- _Data entries_:
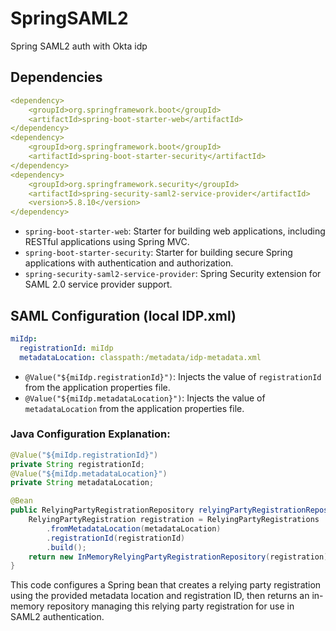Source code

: # SpringSAML2
Spring SAML2 auth with Okta idp

## Dependencies

```yml
<dependency>
    <groupId>org.springframework.boot</groupId>
    <artifactId>spring-boot-starter-web</artifactId>
</dependency>
<dependency>
    <groupId>org.springframework.boot</groupId>
    <artifactId>spring-boot-starter-security</artifactId>
</dependency>
<dependency>
    <groupId>org.springframework.security</groupId>
    <artifactId>spring-security-saml2-service-provider</artifactId>
    <version>5.8.10</version>
</dependency>
```

- `spring-boot-starter-web`: Starter for building web applications, including RESTful applications using Spring MVC.
- `spring-boot-starter-security`: Starter for building secure Spring applications with authentication and authorization.
- `spring-security-saml2-service-provider`: Spring Security extension for SAML 2.0 service provider support.

## SAML Configuration (local IDP.xml)
```yml
miIdp:
  registrationId: miIdp
  metadataLocation: classpath:/metadata/idp-metadata.xml
```

- `@Value("${miIdp.registrationId}")`: Injects the value of `registrationId` from the application properties file.
- `@Value("${miIdp.metadataLocation}")`: Injects the value of `metadataLocation` from the application properties file.

### Java Configuration Explanation:

```java
@Value("${miIdp.registrationId}")
private String registrationId;
@Value("${miIdp.metadataLocation}")
private String metadataLocation;

@Bean
public RelyingPartyRegistrationRepository relyingPartyRegistrationRepository() {
    RelyingPartyRegistration registration = RelyingPartyRegistrations
        .fromMetadataLocation(metadataLocation)
        .registrationId(registrationId)
        .build();
    return new InMemoryRelyingPartyRegistrationRepository(registration);
}
```


This code configures a Spring bean that creates a relying party registration using the provided metadata location and registration ID, then returns an in-memory repository managing this relying party registration for use in SAML2 authentication.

- _What is being asked_: Please take the lines from the beginning of the data above through the line holding "using Spring MVC." and transcribe them exactly, without any pictures.

- _Result of the exercise_:
Source code

: # SpringSAML2
Spring SAML2 auth with Okta idp

## Dependencies

```yml
<dependency>
    <groupId>org.springframework.boot</groupId>
    <artifactId>spring-boot-starter-web</artifactId>
</dependency>
<dependency>
    <groupId>org.springframework.boot</groupId>
    <artifactId>spring-boot-starter-security</artifactId>
</dependency>
<dependency>
    <groupId>org.springframework.security</groupId>
    <artifactId>spring-security-saml2-service-provider</artifactId>
    <version>5.8.10</version>
</dependency>
```

- `spring-boot-starter-web`: Starter for building web applications, including RESTful applications using Spring MVC.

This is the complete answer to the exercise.